··· Data in this exercise ···

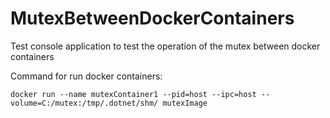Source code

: # MutexBetweenDockerContainers
Test console application to test the operation of the mutex between docker containers

Command for run docker containers:
```
docker run --name mutexContainer1 --pid=host --ipc=host --volume=C:/mutex:/tmp/.dotnet/shm/ mutexImage
```
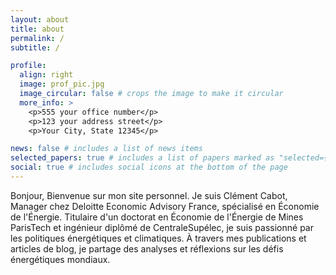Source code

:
 ```yaml
---
layout: about
title: about
permalink: /
subtitle: /

profile:
  align: right
  image: prof_pic.jpg
  image_circular: false # crops the image to make it circular
  more_info: >
    <p>555 your office number</p>
    <p>123 your address street</p>
    <p>Your City, State 12345</p>

news: false # includes a list of news items
selected_papers: true # includes a list of papers marked as "selected={true}"
social: true # includes social icons at the bottom of the page
---
```

Bonjour,
Bienvenue sur mon site personnel. 
Je suis Clément Cabot, Manager chez Deloitte Economic Advisory France, spécialisé en Économie de l'Énergie. 
Titulaire d'un doctorat en Économie de l'Énergie de Mines ParisTech et ingénieur diplômé de CentraleSupélec, je suis passionné par les politiques énergétiques et climatiques.
À travers mes publications et articles de blog, je partage des analyses et réflexions sur les défis énergétiques mondiaux.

···

Your instructions: Apart from the pictures, every line of the material above is to be returned word for word.

Reply to the exercise:
Source code

: # MutexBetweenDockerContainers
Test console application to test the operation of the mutex between docker containers

Command for run docker containers:
```
docker run --name mutexContainer1 --pid=host --ipc=host --volume=C:/mutex:/tmp/.dotnet/shm/ mutexImage
```
Source code

:
 ```yaml
---
layout: about
title: about
permalink: /
subtitle: /

profile:
  align: right
  image: prof_pic.jpg
  image_circular: false # crops the image to make it circular
  more_info: >
    <p>555 your office number</p>
    <p>123 your address street</p>
    <p>Your City, State 12345</p>

news: false # includes a list of news items
selected_papers: true # includes a list of papers marked as "selected={true}"
social: true # includes social icons at the bottom of the page
---
```

Bonjour,
Bienvenue sur mon site personnel. 
Je suis Clément Cabot, Manager chez Deloitte Economic Advisory France, spécialisé en Économie de l'Énergie. 
Titulaire d'un doctorat en Économie de l'Énergie de Mines ParisTech et ingénieur diplômé de CentraleSupélec, je suis passionné par les politiques énergétiques et climatiques.
À travers mes publications et articles de blog, je partage des analyses et réflexions sur les défis énergétiques mondiaux.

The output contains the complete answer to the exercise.